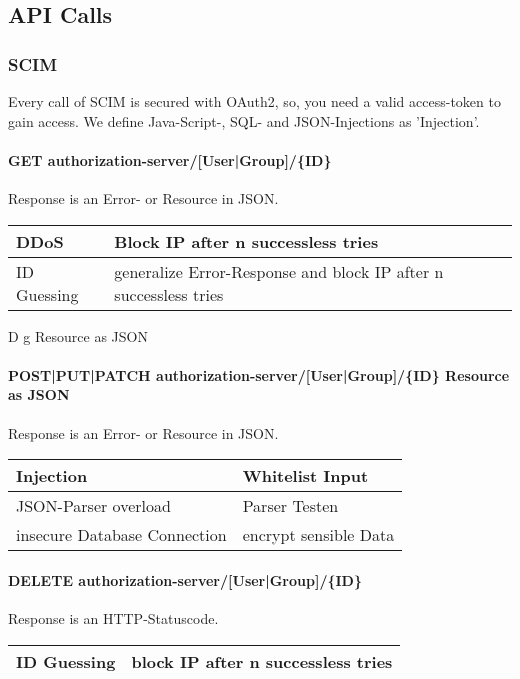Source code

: \subsection{API Calls}
\subsubsection{SCIM}
Every call of SCIM is secured with OAuth2, so, you need a valid access-token to gain access. We define Java-Script-, SQL- and JSON-Injections as 'Injection'.

\paragraph{GET authorization-server/[User|Group]/\{ID\}}

Response is an Error- or Resource in JSON.

\begin{tabular}{|l|l|}
    \hline
    DDoS & Block IP after n successless tries\\
    \hline
    ID Guessing & generalize Error-Response and block IP after n successless tries\\

    \hline
 \end{tabular}

D
g
Resource as JSON\paragraph{POST|PUT|PATCH authorization-server/[User|Group]/\{ID\} Resource as JSON} 

Response is an Error- or Resource in JSON.

 
\begin{tabular}{|l|l|}
    \hline
    Injection & Whitelist Input\\
    \hline
    JSON-Parser overload & Parser Testen \\
    \hline
    insecure Database Connection & encrypt sensible Data \\
    \hline
 \end{tabular}

\paragraph{DELETE authorization-server/[User|Group]/\{ID\}}

Response is an HTTP-Statuscode.

\begin{tabular}{|l|l|}
   \hline
    ID Guessing & block IP after n successless tries\\
    \hline
 \end{tabular}

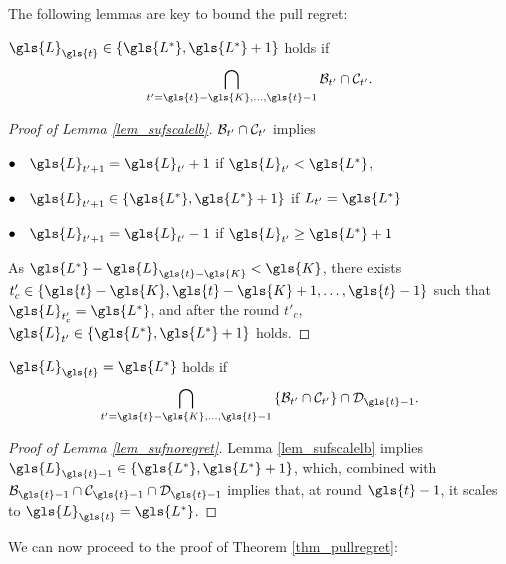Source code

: The following lemmas are key to bound the pull regret: 
\begin{lemma}[Scaling]
	\label{lem_sufscalelb}
	$\gls{L}_{\gls{t}} \in \{\gls{L^*},\gls{L^*}+1\}$ holds if 
	\[
	\bigcap_{t' = \gls{t}-\gls{K},\dots,\gls{t}-1} \mB_{t'} \cap \mC_{t'}. 
	\]
\end{lemma}
\begin{proof}[Proof of Lemma \ref{lem_sufscalelb}]
	$\mathcal{B}_{t'} \cap \mathcal{C}_{t'}$ implies
	
	$\bullet \quad \gls{L}_{t'+1} = \gls{L}_{t'} + 1$ if $\gls{L}_{t'} < \gls{L^*}$, 
	
	$\bullet \quad \gls{L}_{t'+1} \in \{\gls{L^*}, \gls{L^*}+1\}$ if $L_{t'}=\gls{L^*}$
	
	$\bullet \quad \gls{L}_{t'+1} = \gls{L}_{t'} - 1$ if $\gls{L}_{t'} \ge \gls{L^*} + 1$ 
	
	As $\gls{L^*} - \gls{L}_{\gls{t}-\gls{K}} < \gls{K}$, there exists $t'_c \in \{\gls{t}-\gls{K},\gls{t}-\gls{K}+1,\dots,\gls{t}-1\}$ such that $\gls{L}_{t'_c} = \gls{L^*}$, and after the round $t'_c$, $\gls{L}_{t'} \in \{\gls{L^*},\gls{L^*}+1\}$ holds.  
\end{proof}
\begin{lemma}
	\label{lem_sufnoregret}
	$\gls{L}_{\gls{t}} = \gls{L^*}$ holds if 
	\[
	\bigcap_{t' = \gls{t}-\gls{K},\dots,\gls{t}-1} \left\{\mB_{t'} \cap \mC_{t'}\right\} \cap \mD_{\gls{t}-1}.
	\]
\end{lemma}
\begin{proof}[Proof of Lemma \ref{lem_sufnoregret}]
	Lemma \ref{lem_sufscalelb} implies $\gls{L}_{\gls{t}-1} \in \{\gls{L^*},\gls{L^*}+1\}$, which, combined with $\mB_{\gls{t}-1} \cap \mC_{\gls{t}-1} \cap \mD_{\gls{t}-1}$ implies that, at round $\gls{t}-1$, it scales to $\gls{L}_{\gls{t}} = \gls{L^*}$.
\end{proof}
\clearpage
We can now proceed to the proof of Theorem \ref{thm_pullregret}:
*-*-*
Task goal
Lines holding the word "with" are the answer; copy every one from the records above.

Exercise output
Every call of SCIM is secured with OAuth2, so, you need a valid access-token to gain access. We define Java-Script-, SQL- and JSON-Injections as 'Injection'.
	Lemma \ref{lem_sufscalelb} implies $\gls{L}_{\gls{t}-1} \in \{\gls{L^*},\gls{L^*}+1\}$, which, combined with $\mB_{\gls{t}-1} \cap \mC_{\gls{t}-1} \cap \mD_{\gls{t}-1}$ implies that, at round $\gls{t}-1$, it scales to $\gls{L}_{\gls{t}} = \gls{L^*}$.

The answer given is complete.